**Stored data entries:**

***

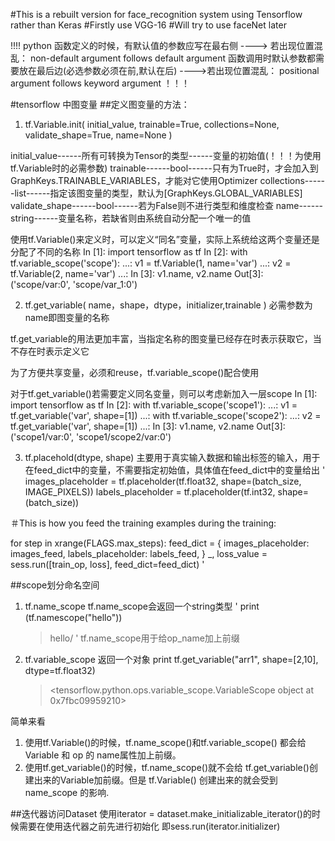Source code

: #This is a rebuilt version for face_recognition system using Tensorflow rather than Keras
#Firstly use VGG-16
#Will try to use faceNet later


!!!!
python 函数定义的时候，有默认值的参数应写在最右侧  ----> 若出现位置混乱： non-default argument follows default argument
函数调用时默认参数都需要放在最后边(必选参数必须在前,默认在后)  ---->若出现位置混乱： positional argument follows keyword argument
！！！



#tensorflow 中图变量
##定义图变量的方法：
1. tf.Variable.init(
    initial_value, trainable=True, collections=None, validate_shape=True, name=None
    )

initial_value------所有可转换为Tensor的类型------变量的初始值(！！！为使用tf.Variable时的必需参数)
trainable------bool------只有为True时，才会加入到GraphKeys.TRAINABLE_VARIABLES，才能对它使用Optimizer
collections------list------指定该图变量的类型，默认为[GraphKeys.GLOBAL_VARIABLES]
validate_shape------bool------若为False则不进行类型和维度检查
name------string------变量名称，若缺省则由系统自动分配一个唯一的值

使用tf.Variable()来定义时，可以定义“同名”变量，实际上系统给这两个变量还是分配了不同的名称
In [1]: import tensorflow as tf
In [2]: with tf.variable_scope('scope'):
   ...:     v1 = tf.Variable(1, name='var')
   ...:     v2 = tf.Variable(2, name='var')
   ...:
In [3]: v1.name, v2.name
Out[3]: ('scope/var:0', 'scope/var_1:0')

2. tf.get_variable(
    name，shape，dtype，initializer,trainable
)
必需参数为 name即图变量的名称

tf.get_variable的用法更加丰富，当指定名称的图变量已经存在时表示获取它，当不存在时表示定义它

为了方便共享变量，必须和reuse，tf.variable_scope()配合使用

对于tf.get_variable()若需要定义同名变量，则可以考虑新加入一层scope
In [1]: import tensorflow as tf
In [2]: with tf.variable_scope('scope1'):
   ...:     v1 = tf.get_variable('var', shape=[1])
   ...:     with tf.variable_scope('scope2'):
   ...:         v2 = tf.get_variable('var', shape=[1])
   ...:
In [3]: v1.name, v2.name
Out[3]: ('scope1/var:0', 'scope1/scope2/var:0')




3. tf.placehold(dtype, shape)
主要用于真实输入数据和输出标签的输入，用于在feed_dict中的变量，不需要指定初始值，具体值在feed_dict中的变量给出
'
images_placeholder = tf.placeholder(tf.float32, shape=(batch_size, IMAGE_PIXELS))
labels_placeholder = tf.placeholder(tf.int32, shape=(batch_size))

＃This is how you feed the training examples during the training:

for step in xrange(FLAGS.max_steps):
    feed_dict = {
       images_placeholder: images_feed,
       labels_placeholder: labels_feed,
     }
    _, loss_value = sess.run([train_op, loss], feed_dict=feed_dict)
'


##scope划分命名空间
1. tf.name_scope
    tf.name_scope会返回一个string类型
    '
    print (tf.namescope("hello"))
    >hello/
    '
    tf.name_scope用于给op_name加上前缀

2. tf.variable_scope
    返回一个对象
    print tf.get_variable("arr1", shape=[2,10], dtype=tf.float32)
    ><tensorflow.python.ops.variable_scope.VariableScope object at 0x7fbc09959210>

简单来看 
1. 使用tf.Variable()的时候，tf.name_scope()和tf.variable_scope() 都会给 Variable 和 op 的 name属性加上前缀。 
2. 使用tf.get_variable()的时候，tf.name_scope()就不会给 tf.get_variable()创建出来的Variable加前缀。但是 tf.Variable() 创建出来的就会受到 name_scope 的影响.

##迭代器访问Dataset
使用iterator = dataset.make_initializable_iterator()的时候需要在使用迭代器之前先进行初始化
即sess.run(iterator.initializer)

***

**What you should do:** Repeat the entries above verbatim, but only from the line that has "#tensorflow 中图变量" down to the line that has "validate_shape------bool------若为False则不进行类型和维度检查", inclusive.

**Exercise solution:**
#tensorflow 中图变量
##定义图变量的方法：
1. tf.Variable.init(
    initial_value, trainable=True, collections=None, validate_shape=True, name=None
    )

initial_value------所有可转换为Tensor的类型------变量的初始值(！！！为使用tf.Variable时的必需参数)
trainable------bool------只有为True时，才会加入到GraphKeys.TRAINABLE_VARIABLES，才能对它使用Optimizer
collections------list------指定该图变量的类型，默认为[GraphKeys.GLOBAL_VARIABLES]
validate_shape------bool------若为False则不进行类型和维度检查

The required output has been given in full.